1st: WELCOME to Outbackers!!!









2nd: Think bigger than midsize SUV. Find something on a 1/2 ton frame (minimum... you can always go bigger!







). Longer wheelbases are definetly better. An Expedition might be ok, but the EL version would be better. Supercrew trucks are sometimes a lot cheaper than the 1/2 ton SUV's so if you don't require as much covered space or seating, consider one of those. Good luck with your decision.


----------



## camping479 (Aug 27, 2003)

Welcome!!

I agree, a trailblazer just isn't going to cut it as a tow vehicle, just not big enough.

Don't worry, you will quickly get used to driving a larger vehicle like a tahoe or suburban. My DW was apprehensive at first but really liked our yukon when we had it and never had any problems with it as a daily driver. After a little while she was parallel parking with no problem.

Now we have a crew cab pickup and she is struggling a little with the size of it but is getting used to it. The only drawback is it's long and you have to be a bit careful parking in parking lots.

good luck in your decision. Very wise to gather info first and then buy.

Mike


----------



## Scoutr2 (Aug 21, 2006)

Welcome to Outbackers







and congratulations on the new "Home Away from Home!"

In my opinion, a Trailblazer would be overloaded with your trailer. Towing any distance would be a white-knuckle experience, no matter what you do. Sway would be a nightmare, and you would definately be in the realm of "the tail wagging the dog," so to speak.

If money is no object,







I would recommend a 3/4 ton pickup or Suburban. And a diesel engine would help you on fuel economy, towing or not. (And you would never be starved for power in any terrain.) Although I lean towards the Chevys, Ford and Dodge make good products and the diesels these days have very long power train warranties.

Good luck with your decision. It's something we've all faced at some point in time.

Mike


----------



## Nathan (Jan 2, 2007)

You do get used to the bigger vehicles. The one option I insist on in a truck or SUV is reverse sensing. Backup cameras are nice for hitching up, but that beeping has saved me a couple times with things behind my truck I didn't notice.


----------



## mswalt (Sep 14, 2004)

I agree, your Trailblazer is not enough truck.

Hopefully you can find a more substantial TV.

When I got the 2500 Suburban my DW thought it was a HUGE truck. She loves it. And has no problem with it as her daily driver. Only problem she had was running over a Toyota one day!









Mark


----------



## Nathan (Jan 2, 2007)

mswalt said:


> Only problem she had was running over a Toyota one day!


That's the biggest advantage to a 3/4 ton truck


----------



## GoVols (Oct 7, 2005)

Welcome from a fellow 26RS owner! Great trailer, great floor plan. But . . .

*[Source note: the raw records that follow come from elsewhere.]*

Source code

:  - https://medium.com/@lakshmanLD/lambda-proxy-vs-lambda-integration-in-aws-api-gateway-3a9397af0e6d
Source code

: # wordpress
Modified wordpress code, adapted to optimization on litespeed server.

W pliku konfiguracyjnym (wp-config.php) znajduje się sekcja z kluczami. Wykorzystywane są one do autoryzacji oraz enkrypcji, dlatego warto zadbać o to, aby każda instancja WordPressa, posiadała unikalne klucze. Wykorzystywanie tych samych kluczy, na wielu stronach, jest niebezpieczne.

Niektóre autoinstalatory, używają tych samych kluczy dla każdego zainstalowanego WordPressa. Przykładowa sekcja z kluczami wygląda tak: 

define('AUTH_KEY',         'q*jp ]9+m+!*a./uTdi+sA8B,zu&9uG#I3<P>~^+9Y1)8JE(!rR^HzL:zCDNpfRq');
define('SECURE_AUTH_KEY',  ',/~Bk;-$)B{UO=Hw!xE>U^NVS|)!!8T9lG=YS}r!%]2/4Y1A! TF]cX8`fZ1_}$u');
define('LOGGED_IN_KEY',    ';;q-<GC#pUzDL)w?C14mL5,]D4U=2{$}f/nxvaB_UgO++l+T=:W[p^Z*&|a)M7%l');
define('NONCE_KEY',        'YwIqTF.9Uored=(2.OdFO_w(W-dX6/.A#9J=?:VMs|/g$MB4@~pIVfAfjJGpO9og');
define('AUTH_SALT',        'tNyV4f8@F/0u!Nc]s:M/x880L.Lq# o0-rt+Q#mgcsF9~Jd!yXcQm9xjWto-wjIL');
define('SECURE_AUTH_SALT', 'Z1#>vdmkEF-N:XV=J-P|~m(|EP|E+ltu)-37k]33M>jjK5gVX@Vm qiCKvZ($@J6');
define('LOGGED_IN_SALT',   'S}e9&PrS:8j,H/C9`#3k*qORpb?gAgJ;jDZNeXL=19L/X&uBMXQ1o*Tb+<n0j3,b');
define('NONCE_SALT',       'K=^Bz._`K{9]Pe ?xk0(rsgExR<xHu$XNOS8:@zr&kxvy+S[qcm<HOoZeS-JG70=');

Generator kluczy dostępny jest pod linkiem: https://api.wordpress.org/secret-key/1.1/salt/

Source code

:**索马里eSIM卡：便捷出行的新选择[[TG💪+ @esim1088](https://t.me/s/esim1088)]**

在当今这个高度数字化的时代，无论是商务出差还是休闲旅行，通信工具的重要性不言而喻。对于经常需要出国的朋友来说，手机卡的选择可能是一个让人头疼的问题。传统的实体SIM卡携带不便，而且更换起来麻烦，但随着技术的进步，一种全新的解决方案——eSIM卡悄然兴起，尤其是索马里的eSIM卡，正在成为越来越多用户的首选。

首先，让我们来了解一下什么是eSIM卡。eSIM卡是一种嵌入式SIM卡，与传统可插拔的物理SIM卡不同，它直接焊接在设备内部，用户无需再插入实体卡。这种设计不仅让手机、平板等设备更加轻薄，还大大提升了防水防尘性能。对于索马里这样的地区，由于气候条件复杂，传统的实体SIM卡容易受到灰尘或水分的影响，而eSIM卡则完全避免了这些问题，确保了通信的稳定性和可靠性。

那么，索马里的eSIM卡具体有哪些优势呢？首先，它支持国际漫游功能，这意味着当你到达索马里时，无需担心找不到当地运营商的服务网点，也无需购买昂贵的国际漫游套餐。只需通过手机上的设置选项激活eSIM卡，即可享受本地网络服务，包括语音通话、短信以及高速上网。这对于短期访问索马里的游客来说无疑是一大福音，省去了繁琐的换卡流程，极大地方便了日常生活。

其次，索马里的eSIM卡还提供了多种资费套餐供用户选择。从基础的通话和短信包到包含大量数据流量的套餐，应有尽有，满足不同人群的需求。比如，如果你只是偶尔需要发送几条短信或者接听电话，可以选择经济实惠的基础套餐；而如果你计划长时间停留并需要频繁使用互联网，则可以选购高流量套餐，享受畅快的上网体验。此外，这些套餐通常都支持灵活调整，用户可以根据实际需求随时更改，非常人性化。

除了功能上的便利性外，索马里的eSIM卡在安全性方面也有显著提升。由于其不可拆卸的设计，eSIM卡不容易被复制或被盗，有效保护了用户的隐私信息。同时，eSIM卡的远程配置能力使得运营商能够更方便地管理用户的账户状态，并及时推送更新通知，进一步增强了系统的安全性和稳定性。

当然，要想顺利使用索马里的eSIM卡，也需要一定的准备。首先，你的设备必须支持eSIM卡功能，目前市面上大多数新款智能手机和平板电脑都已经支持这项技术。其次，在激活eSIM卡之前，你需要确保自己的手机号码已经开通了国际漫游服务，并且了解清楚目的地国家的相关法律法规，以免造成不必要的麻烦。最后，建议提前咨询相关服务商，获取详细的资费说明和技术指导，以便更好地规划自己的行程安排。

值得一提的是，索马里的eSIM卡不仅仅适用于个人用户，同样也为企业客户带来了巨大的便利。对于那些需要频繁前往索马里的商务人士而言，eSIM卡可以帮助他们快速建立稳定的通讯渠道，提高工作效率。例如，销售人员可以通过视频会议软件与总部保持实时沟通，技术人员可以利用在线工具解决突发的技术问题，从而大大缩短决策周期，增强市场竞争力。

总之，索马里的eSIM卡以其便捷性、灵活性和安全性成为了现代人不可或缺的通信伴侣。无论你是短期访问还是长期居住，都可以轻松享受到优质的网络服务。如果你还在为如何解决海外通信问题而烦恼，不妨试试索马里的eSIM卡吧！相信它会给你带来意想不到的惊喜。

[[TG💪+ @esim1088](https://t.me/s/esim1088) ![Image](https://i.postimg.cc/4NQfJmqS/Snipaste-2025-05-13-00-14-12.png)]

I will tell you we were right at/over the GVWR of our 1/2 ton Chevy Crew Cab truck with the 26RS hooked up and loaded to camp, which means I used up my 1584 lbs of payload capacity. Weighed it three times on certified scales. Be careful if you are looking at a 1/2 ton truck or SUV. I would recommend a 3/4 ton platform.

If you surf around here you will see many opinions on towing capability of 1/2 ton vehicles. Please, do yourself a favor and pay attention to payload capacity.

Study this guide closely and make sure you are safe with all measurements: Being Equipped For Safety


----------



## muddy tires (Jun 22, 2007)

theoutbackers said:


> hello (new camper)
> 
> we just put a down payment on a 26rs. we have been camping for a long time but are new to the luxury of an actual camper. we are now looking for a truck that will tow. the problem is i don't want a HUGE truck because it will be for everyday use by me. do we need something as big as an exercusion or tahoe? we have been checking out trial blazers. any suggestions??
> thank you very much
> ...


Well I'm going to provide the contrary opinion. We have the 26RS and tow with a Trailblazer 5.3L V8 and extended wheelbase. We bought the trailer before I knew about GVWR, GCWR, GAWR, etc. I know that our trailer is within the tow limits published by GM in their tow guide but am planning a trip to the CAT scales before I winterize this year. Our Trailblazer has proven to be a capable and stable tow vehicle. However we live in Ontario in relatively flat land and I never exceed the speed limit when trailering. I have yet to get into any situation where I felt nervous or where the trailer has had any sway whatsoever. I wouldn't want to go with a regular wheelbase though - probably too short for this trailer. The EXT version has a 129" wheelbase vs 113" for the regular wheelbase.


----------



## 3athlete (May 14, 2006)

Welcome to Outbackers...we also have a 26rs and started with a 1/2 ton Avalanche and my DH was never really 100% comfortable, so we now have an excursion diesel...lots of room for kids, dogs and stuff, never a towing issue!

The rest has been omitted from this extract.